Earley Parsing Explained — Semantic Actions

(Source code for the impatient).

We now know how to transform unstructured input into a genuine parse tree. There’s only one slight problem: that parse tree is ugly. More specifically, that parse tree is entirely determined by the shape of the grammar, offering us very little flexibility. Let us review our arithmetic example.

The Grammar:

Sum     -> Sum     [+-] Product
Sum     -> Product
Product -> Product [*/] Factor
Product -> Factor
Factor  -> '(' Sum ')'
Factor  -> Number
Number  -> [0-9]

The input we want to parse: 1+(2*3+4)

The resulting parse tree:

         ┌─────┐
         │ Sum │
         └┬─┬─┬┘
   ┌──────┘ │ └────────┐
┌──┴──┐   ┌─┴─┐   ┌────┴────┐
│ Sum │   │ + │   │ Product │
└──┬──┘   └───┘   └────┬────┘
┌──┴──────┐        ┌───┴────┐
│ Product │        │ Factor │
└──┬──────┘        └─┬─┬─┬──┘
┌──┴─────┐      ┌────┘ │ └────┐
│ Factor │    ┌─┴─┐ ┌──┴──┐ ┌─┴─┐
└──┬─────┘    │ ( │ │ Sum │ │ ) │
┌──┴─────┐    └───┘ └┬─┬─┬┘ └───┘
│ Number │    ┌──────┘ │ └────────┐
└──┬─────┘ ┌──┴──┐   ┌─┴─┐   ┌────┴────┐
 ┌─┴─┐     │ Sum │   │ - │   │ Product │
 │ 1 │     └──┬──┘   └───┘   └────┬────┘
 └───┘   ┌────┴────┐          ┌───┴────┐
         │ Product │          │ Factor │
         └──┬─┬─┬──┘          └───┬────┘
     ┌──────┘ │ └─────┐       ┌───┴────┐
┌────┴────┐ ┌─┴─┐ ┌───┴────┐  │ Number │
│ Product │ │ * │ │ Factor │  └───┬────┘
└────┬────┘ └───┘ └───┬────┘    ┌─┴─┐
┌────┴───┐        ┌───┴────┐    │ 4 │
│ Factor │        │ Number │    └───┘
└────┬───┘        └───┬────┘
┌────┴───┐          ┌─┴─┐
│ Number │          │ 3 │
└────┬───┘          └───┘
   ┌─┴─┐
   │ 2 │
   └───┘

Ugh. There are too many useless nodes here. I’d rather have something like this:

   ┌───┐
   │ + │
   └┬─┬┘
  ┌─┘ └─┐
┌─┴─┐ ┌─┴─┐
│ 1 │ │ - │
└───┘ └┬─┬┘
     ┌─┘ └─┐
   ┌─┴─┐ ┌─┴─┐
   │ * │ │ 4 │
   └┬─┬┘ └───┘
  ┌─┘ └─┐
┌─┴─┐ ┌─┴─┐
│ 2 │ │ 3 │
└───┘ └───┘

There are several ways to collapse the former into the latter. One way would be to write an ad-hoc recursive algorithm over the parse tree. Another way would be using semantic actions.

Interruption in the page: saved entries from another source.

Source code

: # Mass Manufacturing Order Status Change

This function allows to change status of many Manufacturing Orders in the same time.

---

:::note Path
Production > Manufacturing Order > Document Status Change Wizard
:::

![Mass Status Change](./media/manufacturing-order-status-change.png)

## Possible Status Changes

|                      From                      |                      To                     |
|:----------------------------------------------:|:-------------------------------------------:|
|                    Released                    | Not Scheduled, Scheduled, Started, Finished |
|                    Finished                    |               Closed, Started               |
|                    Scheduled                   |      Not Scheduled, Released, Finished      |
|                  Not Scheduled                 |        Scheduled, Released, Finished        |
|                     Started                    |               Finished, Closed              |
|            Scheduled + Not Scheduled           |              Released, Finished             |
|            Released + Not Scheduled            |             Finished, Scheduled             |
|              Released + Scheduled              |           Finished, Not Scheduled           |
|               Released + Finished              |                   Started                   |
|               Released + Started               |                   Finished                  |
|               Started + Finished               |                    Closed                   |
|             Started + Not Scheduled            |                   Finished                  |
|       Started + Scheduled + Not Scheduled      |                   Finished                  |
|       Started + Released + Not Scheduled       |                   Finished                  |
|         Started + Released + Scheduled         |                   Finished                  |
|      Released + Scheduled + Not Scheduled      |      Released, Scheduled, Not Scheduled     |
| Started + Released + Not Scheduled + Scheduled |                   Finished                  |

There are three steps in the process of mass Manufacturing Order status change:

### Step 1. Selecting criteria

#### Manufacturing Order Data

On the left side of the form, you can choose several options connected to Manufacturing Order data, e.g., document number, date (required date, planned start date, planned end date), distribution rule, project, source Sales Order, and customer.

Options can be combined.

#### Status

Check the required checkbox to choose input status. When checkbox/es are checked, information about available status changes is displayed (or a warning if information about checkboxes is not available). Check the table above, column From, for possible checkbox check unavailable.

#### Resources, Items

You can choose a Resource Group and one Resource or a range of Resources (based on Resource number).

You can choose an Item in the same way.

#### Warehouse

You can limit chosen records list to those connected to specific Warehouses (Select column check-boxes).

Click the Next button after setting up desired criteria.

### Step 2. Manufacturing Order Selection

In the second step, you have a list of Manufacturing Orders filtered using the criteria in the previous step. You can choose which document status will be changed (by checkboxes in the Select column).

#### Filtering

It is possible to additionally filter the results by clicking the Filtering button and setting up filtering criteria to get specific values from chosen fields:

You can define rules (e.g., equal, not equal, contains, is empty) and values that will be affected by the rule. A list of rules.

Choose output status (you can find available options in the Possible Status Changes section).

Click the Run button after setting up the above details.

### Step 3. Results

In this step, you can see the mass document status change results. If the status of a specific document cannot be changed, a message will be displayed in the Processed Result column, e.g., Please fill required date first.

The structure of the parse tree

Our ugly parse tree has a very straightforward structure. Its nodes are either a token, or the aggregation of a grammar rule and a list of sub nodes. In Ocaml, we write this (the grammar rule is represented with an index.)

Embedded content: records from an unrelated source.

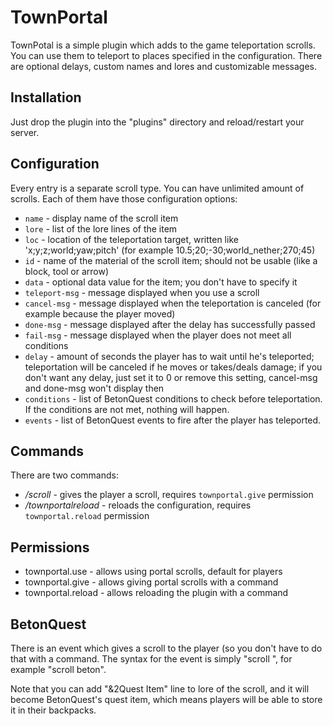 # TownPortal

TownPotal is a simple plugin which adds to the game teleportation scrolls.
You can use them to teleport to places specified in the configuration. There
are optional delays, custom names and lores and customizable messages.

## Installation

Just drop the plugin into the "plugins" directory and reload/restart your server.

## Configuration

Every entry is a separate scroll type. You can have unlimited amount of scrolls.
Each of them have those configuration options:

* `name` - display name of the scroll item
* `lore` - list of the lore lines of the item
* `loc` - location of the teleportation target, written like 
  'x;y;z;world;yaw;pitch' (for example 10.5;20;-30;world_nether;270;45)
* `id` - name of the material of the scroll item; should not be usable
  (like a block, tool or arrow)
* `data` - optional data value for the item; you don't have to specify it
* `teleport-msg` - message displayed when you use a scroll
* `cancel-msg` - message displayed when the teleportation is canceled
  (for example because the player moved)
* `done-msg` - message displayed after the delay has successfully passed
* `fail-msg` - message displayed when the player does not meet all conditions
* `delay` - amount of seconds the player has to wait until he's teleported;
  teleportation will be canceled if he moves or takes/deals damage; if you
  don't want any delay, just set it to 0 or remove this setting, cancel-msg and
  done-msg won't display then
* `conditions` - list of BetonQuest conditions to check before teleportation.
  If the conditions are not met, nothing will happen.
* `events` - list of BetonQuest events to fire after the player has teleported. 

## Commands

There are two commands:

* _/scroll <player> <scrollname>_ - gives the player a scroll, requires
  `townportal.give` permission
* _/townportalreload_ - reloads the configuration, requires
  `townportal.reload` permission

## Permissions

* townportal.use - allows using portal scrolls, default for players
* townportal.give - allows giving portal scrolls with a command
* townportal.reload - allows reloading the plugin with a command

## BetonQuest

There is an event which gives a scroll to the player (so you don't have to do
that with a command. The syntax for the event is simply "scroll <scrollname>",
for example "scroll beton".

Note that you can add "&2Quest Item" line to lore of the scroll, and it will
become BetonQuest's quest item, which means players will be able to store it in
their backpacks.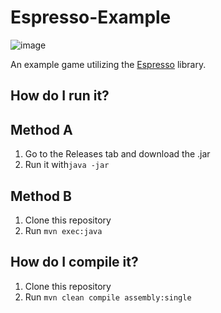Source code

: # Espresso-Example
![image](https://user-images.githubusercontent.com/52388215/200090554-845dfe15-7212-437c-80e2-2d975e9d1e82.png)

An example game utilizing the [Espresso](https://github.com/pastthepixels/Espresso) library.

## How do I run it?
## Method A
1. Go to the Releases tab and download the .jar
2. Run it with`java -jar`
## Method B
1. Clone this repository
2. Run `mvn exec:java`

## How do I compile it?
1. Clone this repository
2. Run `mvn clean compile assembly:single`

type 'a parse_tree = Token of 'a
                   | Node  of int * 'a parse_tree list

So, each non-leaf node is associated with exactly one grammar rule. Actually, that grammar rule is directly responsible for the creation of this node! Here are a couple examples (search for those nodes in the tree above).

┌─────┐
│ Sum │        Sum -> Sum [+-] Product
└┬─┬─┬┘

┌───┴────┐
│ Factor │     Factor  -> '(' Sum ')'
└─┬─┬─┬──┘

┌──┴──────┐
│ Product │    Product -> Product [*/] Factor
└──┬──────┘

┌─┴─┐
│ 2 │          nothing, this is a leaf node
└───┘

This is important, because the number and nature of the sub nodes is entirely determined by the grammar rule involved. For instance, this grammar rule:

Sum -> Sum [+-] Product

will always yield a node with 3 sub-nodes, one of which is either “+” or “-”. Indeed, you can see that the top node above has 3 sub nodes, one of which is “+”.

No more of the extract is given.